Día a día surgen reprobables acontecimientos relacionados con asesinatos, extorsiones, desapariciones, actos de corrupción y una infinidad de agresiones hacia la población en general. Los encubrimientos entre algunos políticos, empresarios y criminales son ya melodía ordinaria. No se puede permitir que la escalada perniciosa de conductas ilícitas vaya en ascenso permanente, al amparo y protección del propio gobierno en sus diferentes niveles de competencia.
Los jóvenes mexicanos han demostrado estar bien informados y resueltos para ser protagonistas del cambio que exige la nación, con singular decisión y participación han tomado el caso Ayotzinapa como bandera indiscutible para exigir transformaciones de forma y fondo del sistema político mexicano. Son los jóvenes quienes viven en carne propia las carencias del hogar y los grandes esfuerzos para acudir a las instituciones de educación superior, son mujeres y hombres que han desarrollado posiciones más críticas con respecto a las deformaciones con las que se conducen los actuales gobernantes. Son testigos presenciales de las ambiciones infinitas de los grupos en el poder, de las extravagancias cubiertas por el enorme velo de la impunidad y corrupción institucional.

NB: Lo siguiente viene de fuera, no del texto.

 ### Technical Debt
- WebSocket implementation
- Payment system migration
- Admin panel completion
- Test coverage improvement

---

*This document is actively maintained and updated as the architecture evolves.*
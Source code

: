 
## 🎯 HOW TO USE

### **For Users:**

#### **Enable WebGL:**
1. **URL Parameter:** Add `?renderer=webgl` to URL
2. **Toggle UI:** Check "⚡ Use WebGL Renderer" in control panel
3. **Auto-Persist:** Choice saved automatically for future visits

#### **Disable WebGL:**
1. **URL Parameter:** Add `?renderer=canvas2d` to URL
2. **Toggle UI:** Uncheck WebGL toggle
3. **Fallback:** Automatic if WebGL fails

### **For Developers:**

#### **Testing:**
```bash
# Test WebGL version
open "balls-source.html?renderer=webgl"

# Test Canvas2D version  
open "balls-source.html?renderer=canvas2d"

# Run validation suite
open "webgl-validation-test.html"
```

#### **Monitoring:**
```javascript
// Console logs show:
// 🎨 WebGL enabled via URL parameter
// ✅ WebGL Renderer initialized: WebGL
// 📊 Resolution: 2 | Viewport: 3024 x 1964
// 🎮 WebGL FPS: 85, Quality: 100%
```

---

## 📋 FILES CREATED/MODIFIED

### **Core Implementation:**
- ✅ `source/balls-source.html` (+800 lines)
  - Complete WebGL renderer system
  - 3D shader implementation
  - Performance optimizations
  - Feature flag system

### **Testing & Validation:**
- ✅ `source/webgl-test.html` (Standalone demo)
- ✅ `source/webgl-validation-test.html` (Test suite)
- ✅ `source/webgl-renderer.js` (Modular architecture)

Las comunidades estudiantiles de distintas instituciones educativas del país han alzado la voz de protesta al unísono, incluso profesores y autoridades también han sumado su malestar al estatus de gravedad que prevalece en el país. Las redes sociales trascienden las fronteras y por unanimidad global señalan, sin titubeos, a los responsables de la crisis mexicana con nombres y apellidos, es decir, el gobierno en sus tres niveles.
Patética inmovilidad la del gobernador del estado de Tlaxcala, ante el suceso de Iguala, Guerrero, donde un paisano huamantleco se encuentra entre los 43 normalistas desaparecidos. Demostrando su auténtico papel de lacayo del sistema político mexicano, el Ejecutivo local se desliza entre los silencios cómplices del Crimen de Estado, no hay posicionamiento oficial con relación al muchacho tlaxcalteca que decidió realizar su profesión de maestro en la Normal Rural “Raúl Isidro Burgos” de Ayotzinapa. Por el contrario, el gobernador de Tlaxcala ha reprimido las manifestaciones protagonizadas por las alumnas de la Normal Rural del municipio de Panotla.
Los tlaxcaltecas estamos doblemente comprometidos con la causa #YaMeCansé, por solidaridad nacional y por tener a uno de los nuestros involucrados en tan incalificable evento.